======== GIVEN DATA ========

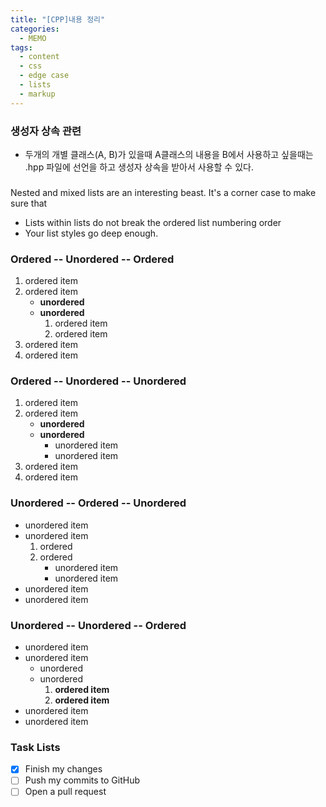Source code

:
 ```yaml
---
title: "[CPP]내용 정리"
categories:
  - MEMO
tags:
  - content
  - css
  - edge case
  - lists
  - markup 
---
```


### 생성자 상속 관련
* 두개의 개별 클래스(A, B)가 있을때 A클래스의 내용을 B에서 사용하고 싶을때는 
.hpp 파일에 선언을 하고 생성자 상속을 받아서 사용할 수 있다. 

### 
Nested and mixed lists are an interesting beast. It's a corner case to make sure that

* Lists within lists do not break the ordered list numbering order
* Your list styles go deep enough.

### Ordered -- Unordered -- Ordered

1. ordered item
2. ordered item 
   * **unordered**
   * **unordered** 
     1. ordered item
     2. ordered item
3. ordered item
4. ordered item

### Ordered -- Unordered -- Unordered

1. ordered item
2. ordered item 
   * **unordered**
   * **unordered** 
     * unordered item
     * unordered item
3. ordered item
4. ordered item

### Unordered -- Ordered -- Unordered

* unordered item
* unordered item 
  1. ordered
  2. ordered 
     * unordered item
     * unordered item
* unordered item
* unordered item

### Unordered -- Unordered -- Ordered

* unordered item
* unordered item 
  * unordered
  * unordered 
    1. **ordered item**
    2. **ordered item**
* unordered item
* unordered item

### Task Lists

- [x] Finish my changes
- [ ] Push my commits to GitHub
- [ ] Open a pull request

========

▶ WHAT IS REQUIRED
Please show all lines from the entries that contain the word "case".

▶ RESPONSE TO THE TASK
  - edge case
Nested and mixed lists are an interesting beast. It's a corner case to make sure that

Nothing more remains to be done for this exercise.